Figure 1: Outline of the reverse stress test framework (credit shock)
Source: Feyen and Mare (2021).
Note: This figure synthesizes the empirical framework to compute a country distance from break point (CDBP). Bank-level data is used to estimate the reverse stress testing results for each bank. Information is then aggregated at the country level looking at the subset of the most fragile banks that collectively represent at least 20 percent of banking system assets (“Banks at Risk”).
Following the outbreak of the COVID-19 pandemic, financial sector authorities undertook a wide-ranging set of measures to preserve the stability and resilience of the banking system and bolster its capacity to support economic activity. Yet some of these measures may have reduced the transparency of bank balance sheets. To calculate the CDBP, we collect balance-sheet information for Q3 2020 and Q2 2021 for approximately 1,500 commercial banks headquartered in 59 countries, mainly EMDEs, using Fitch data.

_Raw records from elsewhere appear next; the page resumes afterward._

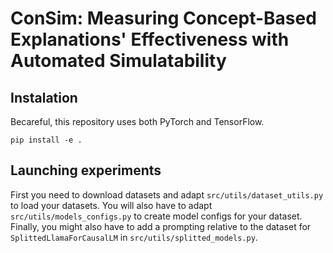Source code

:# ConSim: Measuring Concept-Based Explanations' Effectiveness with Automated Simulatability

## Instalation

Becareful, this repository uses both PyTorch and TensorFlow.
```
pip install -e .
```


## Launching experiments

First you need to download datasets and adapt `src/utils/dataset_utils.py` to load your datasets. You will also have to adapt `src/utils/models_configs.py` to create model configs for your dataset. Finally, you might also have to add a prompting relative to the dataset for `SplittedLlamaForCausalLM` in `src/utils/splitted_models.py`.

If balance-sheet information is not available for the third quarter of the year 2020, we use the latest balance sheet information available, although not older than 2019.
Figure 2 summarizes the country distribution of the CDBP across World Bank regions. In line with recent assessments, the data suggest that EMDE banks are resilient in the short term to credit shocks, although there is wide variation across regions and countries (Figure 2).
Figure 2: Increase in NPLs that will wipe out capital buffers for at least 20% of total banking system assets (in percentage points)
Source: Feyen and Mare (2021).
Note: The figure reports the percentage point increase in the non-performing loan ratio at the country level (the Consolidated Distance from Break Point - CDBP) that wipes out capital buffers for banks at risk (Y axes). Higher values denote higher capacity to absorb NPLs increases.
Our simple CDBP metric could be used as a first step toward evaluating banking system resilience, especially in countries where limited information is available. Our analyses suggest that it could complement traditional country-level indicators of financial soundness and provide an indication of the overall stability of banking sectors. However, it is worth noticing that the CDBP has important limitations and should be interpreted as a rough approximation of systemic banking resilience to credit shocks. The CDBP should be used in conjunction with additional stress tests and complemented with supervisory information and data. The CDBP could also be used to flag the need for more in-depth supervisory risk reviews, including through on-site inspections or asset quality reviews.